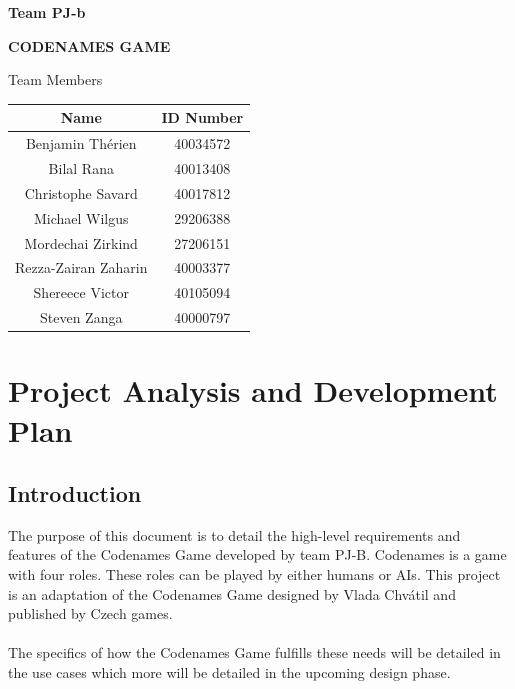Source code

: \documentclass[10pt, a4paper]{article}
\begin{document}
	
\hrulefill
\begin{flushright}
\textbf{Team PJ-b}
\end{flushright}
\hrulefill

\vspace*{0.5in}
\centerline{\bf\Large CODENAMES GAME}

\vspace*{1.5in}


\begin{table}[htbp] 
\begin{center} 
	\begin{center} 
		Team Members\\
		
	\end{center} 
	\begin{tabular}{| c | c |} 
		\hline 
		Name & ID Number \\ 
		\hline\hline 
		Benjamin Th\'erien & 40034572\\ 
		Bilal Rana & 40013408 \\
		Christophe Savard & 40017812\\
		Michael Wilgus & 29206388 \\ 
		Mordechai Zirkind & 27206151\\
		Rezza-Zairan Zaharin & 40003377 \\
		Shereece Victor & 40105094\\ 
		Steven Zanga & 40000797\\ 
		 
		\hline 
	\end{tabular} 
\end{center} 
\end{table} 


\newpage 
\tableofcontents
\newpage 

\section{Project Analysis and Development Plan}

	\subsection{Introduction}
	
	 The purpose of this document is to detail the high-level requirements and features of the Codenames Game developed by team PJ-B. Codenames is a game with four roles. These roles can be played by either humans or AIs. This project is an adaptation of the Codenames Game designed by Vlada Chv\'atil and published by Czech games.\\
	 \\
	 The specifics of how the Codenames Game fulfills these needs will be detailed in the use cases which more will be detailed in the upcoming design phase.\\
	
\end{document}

--

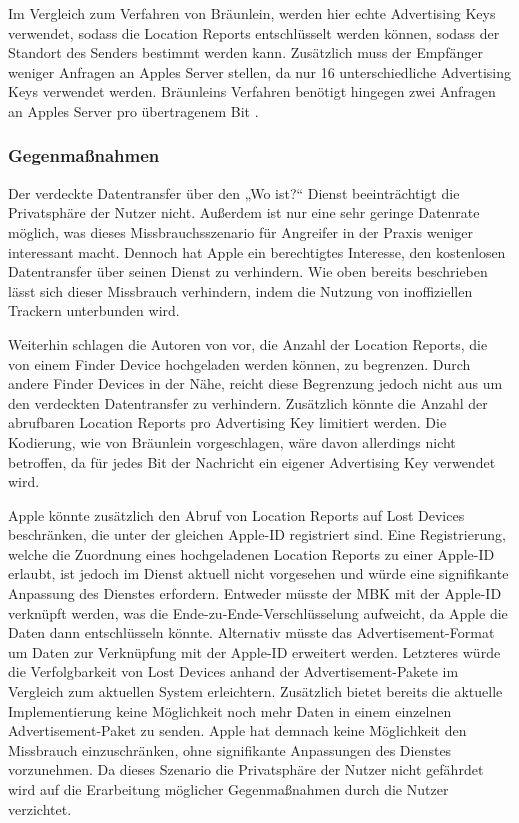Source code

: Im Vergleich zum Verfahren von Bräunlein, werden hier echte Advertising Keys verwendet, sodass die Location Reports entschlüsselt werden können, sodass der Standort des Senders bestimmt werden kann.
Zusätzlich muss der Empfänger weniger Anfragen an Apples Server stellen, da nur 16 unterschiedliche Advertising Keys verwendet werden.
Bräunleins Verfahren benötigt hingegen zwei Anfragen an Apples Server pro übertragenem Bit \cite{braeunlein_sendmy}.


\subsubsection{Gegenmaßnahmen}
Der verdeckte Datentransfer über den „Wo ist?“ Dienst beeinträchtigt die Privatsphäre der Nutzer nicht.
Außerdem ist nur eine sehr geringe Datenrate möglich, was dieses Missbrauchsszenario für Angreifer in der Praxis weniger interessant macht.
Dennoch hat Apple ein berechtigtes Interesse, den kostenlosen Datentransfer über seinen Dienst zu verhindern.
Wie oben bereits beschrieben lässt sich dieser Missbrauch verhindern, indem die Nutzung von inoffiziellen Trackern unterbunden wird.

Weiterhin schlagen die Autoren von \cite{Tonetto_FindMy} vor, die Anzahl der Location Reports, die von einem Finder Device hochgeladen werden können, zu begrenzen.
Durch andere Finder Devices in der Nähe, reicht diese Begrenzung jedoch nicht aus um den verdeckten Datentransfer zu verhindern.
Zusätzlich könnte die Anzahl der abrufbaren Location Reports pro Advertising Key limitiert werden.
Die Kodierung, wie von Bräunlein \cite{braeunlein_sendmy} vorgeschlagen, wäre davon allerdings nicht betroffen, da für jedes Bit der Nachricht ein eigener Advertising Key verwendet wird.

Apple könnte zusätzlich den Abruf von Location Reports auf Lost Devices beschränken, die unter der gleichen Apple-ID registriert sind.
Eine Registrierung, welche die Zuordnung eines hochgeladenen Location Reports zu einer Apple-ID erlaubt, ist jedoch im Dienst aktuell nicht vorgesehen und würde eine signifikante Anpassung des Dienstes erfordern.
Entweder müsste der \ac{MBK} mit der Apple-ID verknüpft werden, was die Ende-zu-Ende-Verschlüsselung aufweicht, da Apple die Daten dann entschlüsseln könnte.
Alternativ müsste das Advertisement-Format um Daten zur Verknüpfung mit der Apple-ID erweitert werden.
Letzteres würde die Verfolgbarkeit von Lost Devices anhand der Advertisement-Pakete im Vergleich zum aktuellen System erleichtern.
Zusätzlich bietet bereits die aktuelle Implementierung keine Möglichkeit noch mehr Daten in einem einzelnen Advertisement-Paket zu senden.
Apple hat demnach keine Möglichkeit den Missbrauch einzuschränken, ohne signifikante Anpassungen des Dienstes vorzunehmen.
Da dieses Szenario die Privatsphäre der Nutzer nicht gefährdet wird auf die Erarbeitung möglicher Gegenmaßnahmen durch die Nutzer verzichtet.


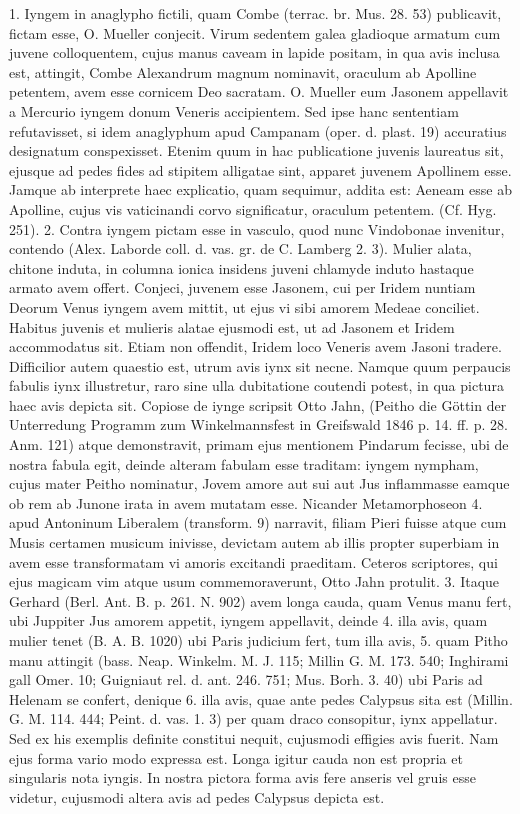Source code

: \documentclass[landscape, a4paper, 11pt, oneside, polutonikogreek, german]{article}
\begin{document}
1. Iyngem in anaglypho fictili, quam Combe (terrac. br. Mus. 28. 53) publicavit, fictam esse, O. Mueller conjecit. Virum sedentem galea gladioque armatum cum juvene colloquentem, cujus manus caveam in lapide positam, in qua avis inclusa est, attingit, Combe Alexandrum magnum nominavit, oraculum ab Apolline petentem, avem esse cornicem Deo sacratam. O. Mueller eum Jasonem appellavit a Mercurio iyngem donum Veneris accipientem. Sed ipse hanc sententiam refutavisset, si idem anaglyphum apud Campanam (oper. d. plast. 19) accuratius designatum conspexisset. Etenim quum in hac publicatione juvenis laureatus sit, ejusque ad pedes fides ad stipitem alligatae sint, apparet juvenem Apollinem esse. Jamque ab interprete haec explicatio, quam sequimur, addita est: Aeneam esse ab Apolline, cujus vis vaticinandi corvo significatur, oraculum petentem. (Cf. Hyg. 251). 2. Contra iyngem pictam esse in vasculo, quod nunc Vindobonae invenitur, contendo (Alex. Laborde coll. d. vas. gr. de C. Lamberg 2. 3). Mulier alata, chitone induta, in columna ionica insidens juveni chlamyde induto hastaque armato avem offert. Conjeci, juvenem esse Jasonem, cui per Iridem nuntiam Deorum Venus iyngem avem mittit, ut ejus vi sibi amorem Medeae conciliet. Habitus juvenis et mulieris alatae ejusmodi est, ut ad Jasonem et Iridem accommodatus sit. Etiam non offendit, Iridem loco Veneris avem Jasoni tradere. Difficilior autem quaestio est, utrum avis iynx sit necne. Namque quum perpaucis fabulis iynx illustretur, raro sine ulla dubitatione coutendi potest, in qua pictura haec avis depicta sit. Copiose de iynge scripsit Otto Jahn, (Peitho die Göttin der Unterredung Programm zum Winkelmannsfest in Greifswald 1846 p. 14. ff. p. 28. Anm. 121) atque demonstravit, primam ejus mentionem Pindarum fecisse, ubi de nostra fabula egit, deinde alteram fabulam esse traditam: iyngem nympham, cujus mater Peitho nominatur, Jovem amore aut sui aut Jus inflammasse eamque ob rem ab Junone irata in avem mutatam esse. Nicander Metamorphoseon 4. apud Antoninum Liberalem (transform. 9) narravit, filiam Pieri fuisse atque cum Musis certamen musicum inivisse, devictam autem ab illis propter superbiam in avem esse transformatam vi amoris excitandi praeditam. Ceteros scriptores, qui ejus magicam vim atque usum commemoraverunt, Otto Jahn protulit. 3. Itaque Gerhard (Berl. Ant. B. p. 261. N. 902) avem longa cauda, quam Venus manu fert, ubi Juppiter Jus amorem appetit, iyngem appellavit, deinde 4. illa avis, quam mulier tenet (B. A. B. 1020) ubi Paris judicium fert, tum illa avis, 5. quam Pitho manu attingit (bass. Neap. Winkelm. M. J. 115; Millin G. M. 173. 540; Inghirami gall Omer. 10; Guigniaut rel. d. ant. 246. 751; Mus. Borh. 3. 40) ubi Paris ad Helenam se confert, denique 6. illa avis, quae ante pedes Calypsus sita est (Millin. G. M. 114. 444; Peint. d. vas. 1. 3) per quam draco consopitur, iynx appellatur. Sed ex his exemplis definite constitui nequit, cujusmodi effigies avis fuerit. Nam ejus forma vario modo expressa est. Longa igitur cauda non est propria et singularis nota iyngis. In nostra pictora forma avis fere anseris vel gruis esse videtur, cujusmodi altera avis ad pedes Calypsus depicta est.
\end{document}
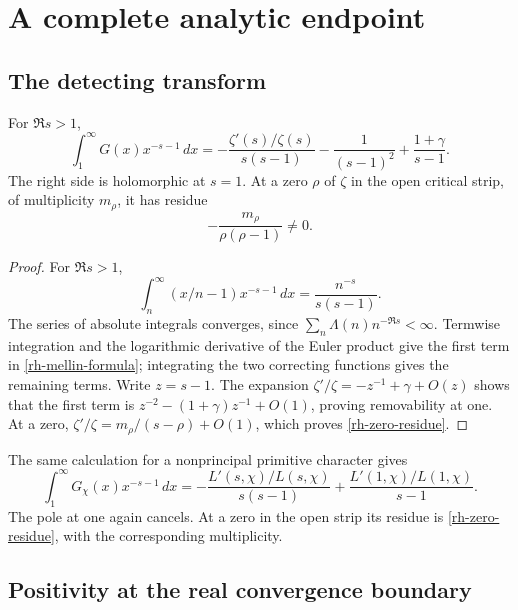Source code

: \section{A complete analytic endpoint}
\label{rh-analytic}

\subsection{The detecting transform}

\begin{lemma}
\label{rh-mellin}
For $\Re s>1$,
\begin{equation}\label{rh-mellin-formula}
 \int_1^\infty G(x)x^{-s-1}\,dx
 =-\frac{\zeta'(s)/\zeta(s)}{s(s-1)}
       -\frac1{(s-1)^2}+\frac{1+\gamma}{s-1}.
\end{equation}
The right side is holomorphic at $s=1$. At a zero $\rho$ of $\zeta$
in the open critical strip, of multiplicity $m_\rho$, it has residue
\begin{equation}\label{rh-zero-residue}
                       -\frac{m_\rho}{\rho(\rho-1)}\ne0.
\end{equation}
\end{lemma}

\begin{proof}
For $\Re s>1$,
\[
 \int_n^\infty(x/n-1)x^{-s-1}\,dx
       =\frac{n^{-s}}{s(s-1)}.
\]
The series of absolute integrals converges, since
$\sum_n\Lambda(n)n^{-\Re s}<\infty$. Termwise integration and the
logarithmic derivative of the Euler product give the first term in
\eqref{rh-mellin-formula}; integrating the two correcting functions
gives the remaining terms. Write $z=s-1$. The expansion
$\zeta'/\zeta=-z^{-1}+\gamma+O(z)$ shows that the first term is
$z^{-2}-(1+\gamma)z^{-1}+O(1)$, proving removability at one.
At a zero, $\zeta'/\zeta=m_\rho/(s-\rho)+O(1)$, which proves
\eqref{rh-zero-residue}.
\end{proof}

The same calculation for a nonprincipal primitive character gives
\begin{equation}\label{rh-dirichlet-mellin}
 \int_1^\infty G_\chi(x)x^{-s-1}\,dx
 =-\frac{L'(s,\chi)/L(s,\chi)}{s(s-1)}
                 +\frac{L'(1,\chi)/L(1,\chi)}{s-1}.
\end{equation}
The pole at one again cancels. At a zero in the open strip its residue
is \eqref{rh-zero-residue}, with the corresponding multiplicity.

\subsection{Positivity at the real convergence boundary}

==

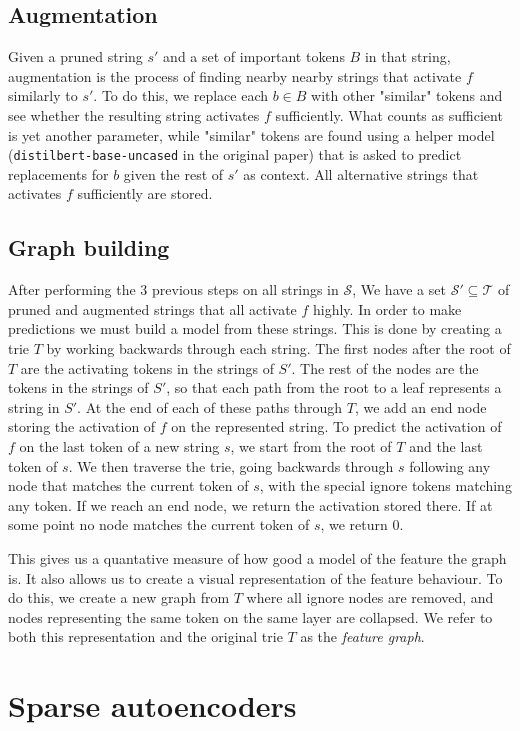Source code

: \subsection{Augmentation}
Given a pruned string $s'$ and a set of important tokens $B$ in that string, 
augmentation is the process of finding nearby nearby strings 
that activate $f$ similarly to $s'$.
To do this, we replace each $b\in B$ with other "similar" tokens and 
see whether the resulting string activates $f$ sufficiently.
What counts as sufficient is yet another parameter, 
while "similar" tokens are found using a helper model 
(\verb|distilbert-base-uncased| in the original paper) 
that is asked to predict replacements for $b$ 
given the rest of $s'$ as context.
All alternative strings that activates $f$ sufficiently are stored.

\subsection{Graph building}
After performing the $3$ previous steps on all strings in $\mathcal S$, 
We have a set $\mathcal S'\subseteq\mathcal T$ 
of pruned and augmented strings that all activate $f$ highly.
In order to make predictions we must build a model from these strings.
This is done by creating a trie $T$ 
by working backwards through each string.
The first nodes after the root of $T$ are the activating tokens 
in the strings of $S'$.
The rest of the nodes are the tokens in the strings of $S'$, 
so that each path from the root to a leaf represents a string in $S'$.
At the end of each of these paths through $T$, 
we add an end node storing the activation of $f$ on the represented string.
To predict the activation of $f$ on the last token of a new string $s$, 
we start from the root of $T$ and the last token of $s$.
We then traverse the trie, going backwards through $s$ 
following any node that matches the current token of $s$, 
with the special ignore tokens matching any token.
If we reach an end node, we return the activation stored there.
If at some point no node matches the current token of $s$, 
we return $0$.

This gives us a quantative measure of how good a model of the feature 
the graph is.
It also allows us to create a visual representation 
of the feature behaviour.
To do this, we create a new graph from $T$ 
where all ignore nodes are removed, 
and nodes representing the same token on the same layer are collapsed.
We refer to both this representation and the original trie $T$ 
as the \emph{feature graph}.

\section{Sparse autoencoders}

● Brief
Report the number of lines in the listing above that include the word "wird", and nothing else.

● Exercise answer
3